O jovem advogado caminhou entre as quadras até encontrar a que queria. Na mão, havia uma rosa branca solitária e corpulenta, uma das preferidas de sua velha. Hugo não era fã de choros sobre a lápide, mas uma boa reza e alguns minutos discutindo a respeito de tudo e nada era o suficiente para acalmar seu coração desacreditado da vida.

O tempo ensolarado dava ao local um ar quase sagrado. Quantas almas queridas e bondosas descansavam no jardim da saudade? Quantos choravam diariamente ou desejavam apenas mais alguns segundos com o ente amado novamente? Hugo era uma pessoa estranha, pois gostava de frequentar o cemitério apenas para ver como as outras pessoas reagiam à dor da perda. Ou simplesmente colocar na cabeça que ele não era o único que perdeu alguém, muito menos seria o último.

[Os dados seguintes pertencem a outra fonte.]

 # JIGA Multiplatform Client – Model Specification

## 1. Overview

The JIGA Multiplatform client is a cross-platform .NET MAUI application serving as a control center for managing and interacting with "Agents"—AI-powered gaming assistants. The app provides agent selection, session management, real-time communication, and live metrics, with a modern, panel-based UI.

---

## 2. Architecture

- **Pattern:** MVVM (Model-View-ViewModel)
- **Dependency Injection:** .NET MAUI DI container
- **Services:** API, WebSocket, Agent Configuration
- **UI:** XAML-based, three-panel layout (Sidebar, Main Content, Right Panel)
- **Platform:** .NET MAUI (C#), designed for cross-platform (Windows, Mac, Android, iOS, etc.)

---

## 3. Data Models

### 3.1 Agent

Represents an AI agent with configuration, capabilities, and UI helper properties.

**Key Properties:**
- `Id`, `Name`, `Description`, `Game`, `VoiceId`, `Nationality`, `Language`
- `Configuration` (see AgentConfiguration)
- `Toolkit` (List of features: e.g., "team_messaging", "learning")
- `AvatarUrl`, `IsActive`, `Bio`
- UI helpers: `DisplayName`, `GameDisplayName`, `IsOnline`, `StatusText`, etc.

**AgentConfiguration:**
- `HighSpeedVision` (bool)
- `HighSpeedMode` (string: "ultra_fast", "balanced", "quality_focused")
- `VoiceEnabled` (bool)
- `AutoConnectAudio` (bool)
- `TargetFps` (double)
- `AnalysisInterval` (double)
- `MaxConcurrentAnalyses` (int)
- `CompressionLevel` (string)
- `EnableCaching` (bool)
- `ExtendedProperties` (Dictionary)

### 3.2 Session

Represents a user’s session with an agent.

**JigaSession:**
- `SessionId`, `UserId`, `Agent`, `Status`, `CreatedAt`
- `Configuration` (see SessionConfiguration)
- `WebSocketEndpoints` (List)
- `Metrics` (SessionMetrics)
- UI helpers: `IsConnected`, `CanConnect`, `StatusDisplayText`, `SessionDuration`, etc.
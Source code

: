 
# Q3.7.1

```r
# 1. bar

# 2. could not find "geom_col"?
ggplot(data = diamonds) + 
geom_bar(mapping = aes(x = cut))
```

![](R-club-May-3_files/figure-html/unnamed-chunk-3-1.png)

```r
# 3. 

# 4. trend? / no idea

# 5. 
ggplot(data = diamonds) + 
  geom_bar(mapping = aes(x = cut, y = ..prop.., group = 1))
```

Ele se agachou em frente a familiar lápide da mãe e depositou a rosa no túmulo. Hugo respirou fundo ao mesmo tempo em que uma brisa gelada sacudia os cabelos escuros. O rapaz tirou o pouco de terra que cobria os dizeres da lápide, e as leu mais uma vez mentalmente: “Suzana do Carmo Torres, mãe querida, avó e amiga. Descanse em Paz.” Ele mesmo tinha escrito a pequena homenagem, quando Helena, em um de seus raros momentos que mostrava a humanidade, mal tinha condições de levantar da cama. Sua irmã caçula abominava esse lugar, e nesse ponto ele até entendia. Hugo, pelo contrário, gostava do martírio de encarar a realidade quase todos os meses e matar qualquer pensamento sonhador que o fizesse sair do chão. A vida era feita de fatos, e pessoas como ele não tinham tempo para se perder com falsas ilusões.

Depois de uma oração silenciosa de olhos fechados, ele permaneceu ali, apenas pensando na vida e nos anos sem a presença de Suzana ao seu lado. Se ela ainda estivesse viva, poderia ajudá-lo a criar Guga. Ela praticamente adotou o menino quando nasceu, Helena tinha apenas o trabalho de amamentá-lo esporadicamente e, ainda assim, aos resmungos.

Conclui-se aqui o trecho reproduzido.